08 Sep

Where do ideas come from?

A frequent question I get from interviewers is: where do your ideas come from? How did you get the idea for a book?

To tie into this, David Barr Kirtley and I were once wondering about those people who come up to you at a book signing. They kind of look nervously around and say something like “I have this idea for a book, and I was thinking, if I gave you the idea, and you wrote it, we could share the profits…”

For many authors, and for me in particular this is an insane proposition. The writing is the hard work, not the ideas. Ideas come. They’re fucking everywhere, man. David pointed out to me that it was because, for many people, they get one idea. They lead uncreative lives, don’t read much, and a single idea comes to them and that’s their one big idea that they hold and treasure and walk around with.

I’ve been a lot gentler to those people since David pointed that out, explaining that I already have more ideas in a file than I will ever have time to write in my life. My problem is choosing which ones I get to write.

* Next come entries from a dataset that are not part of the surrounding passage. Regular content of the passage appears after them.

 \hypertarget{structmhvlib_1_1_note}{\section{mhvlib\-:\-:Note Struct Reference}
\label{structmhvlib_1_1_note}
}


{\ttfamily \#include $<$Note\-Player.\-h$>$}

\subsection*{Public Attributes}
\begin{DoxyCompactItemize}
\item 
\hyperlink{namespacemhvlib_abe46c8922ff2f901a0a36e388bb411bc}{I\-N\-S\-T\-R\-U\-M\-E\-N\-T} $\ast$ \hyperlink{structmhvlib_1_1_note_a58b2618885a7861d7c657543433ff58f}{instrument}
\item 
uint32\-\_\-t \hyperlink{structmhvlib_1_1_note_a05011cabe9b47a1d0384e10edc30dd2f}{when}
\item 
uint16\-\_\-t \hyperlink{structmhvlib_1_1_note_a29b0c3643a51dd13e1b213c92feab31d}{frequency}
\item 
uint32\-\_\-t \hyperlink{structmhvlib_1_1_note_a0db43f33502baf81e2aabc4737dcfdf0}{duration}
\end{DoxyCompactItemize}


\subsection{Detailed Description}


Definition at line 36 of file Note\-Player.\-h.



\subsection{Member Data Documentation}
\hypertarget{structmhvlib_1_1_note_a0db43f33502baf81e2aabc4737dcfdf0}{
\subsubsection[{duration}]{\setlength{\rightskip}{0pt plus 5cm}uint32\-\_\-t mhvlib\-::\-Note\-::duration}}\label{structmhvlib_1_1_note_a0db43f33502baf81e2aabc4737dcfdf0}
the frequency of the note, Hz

How do they come? Here’s an example. I was reading a blog post (that I can’t find now) by Roger Ebert where he quoted the following:

Truman Capote, I said, walked down Fifth Avenue once with Marilyn Monroe, and she said, “Watch this.” And for one block she wasn’t Marilyn Monroe and for the next block she was and he couldn’t see what she was doing but for the first block she was totally ignored and the second block she caused a riot.

And right away I thought, that’s because Marilyn Monroe turned on her fairy glamour for the next block. That’s what she was. And she died because she was a fairy playing a star in the human world, and she was hunted down and killed for it.

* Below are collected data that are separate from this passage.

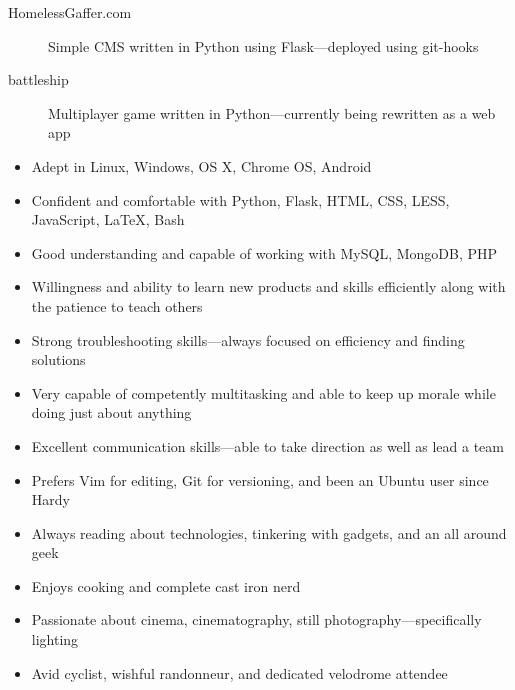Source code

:\documentclass[letterpaper]{article}        %
\begin{document}
  
  
  
  



  \begin{description}
    \item[HomelessGaffer.com] Simple CMS written in Python using Flask---deployed using git-hooks
    \item[battleship] Multiplayer game written in Python---currently being rewritten as a web app
    
  \end{description}





  \begin{multicols}{2}
    \begin{itemize}
    
    \item Adept in Linux, Windows, OS X, Chrome OS, Android
    
    \item Confident and comfortable with Python, Flask, HTML, CSS, LESS, JavaScript, \LaTeX{}, Bash
    
    \item Good understanding and capable of working with MySQL, MongoDB, PHP
    
    \item Willingness and ability to learn new products and skills efficiently along with the patience to teach others
    
    \item Strong troubleshooting skills---always focused on efficiency and finding solutions
    
    \item Very capable of competently multitasking and able to keep up morale while doing just about anything
    
    \item Excellent communication skills---able to take direction as well as lead a team
    
    \item Prefers Vim for editing, Git for versioning, and been an Ubuntu user since Hardy
    
    \item Always reading about technologies, tinkering with gadgets, and an all around geek
    
    \item Enjoys cooking and complete cast iron nerd
    
    \item Passionate about cinema, cinematography, still photography---specifically lighting
    
    \item Avid cyclist, wishful randonneur, and dedicated velodrome attendee
    
    \end{itemize}
  \end{multicols}
\end{document}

And even though that thought popped into my head, it’s only a fragment. It’s not a story, it’s just a fragment. Something I’ll stick in a file so I won’t forget it, but I don’t have time to write or play with any further. I have files and files bursting with just little snippets and URLs with comments attached like this, because the ideas are floating around everywhere.

The hard work is taking the above and making a fun, entertaining story out of it that people will enjoy reading. That’s where the work is, not the initial flash of the idea.

9 thoughts on “Where do ideas come from?

  1. The single most hated question/comment from readers, for me. Absolutely the worst. One of the women at my dentist’s office once hit me up with “I have this absolutely fantastic story idea and if you made it into a book Spielberg would make it into a hit movie, but you’d have to split all the money with me, so maybe I shouldn’t tell you.”

    To which I said, “Maybe you shouldn’t tell me then.”

    1. Hello? Does my dentist use laughing gas? How come he’s never used it on me? And maybe you should try cutting back, ‘kay?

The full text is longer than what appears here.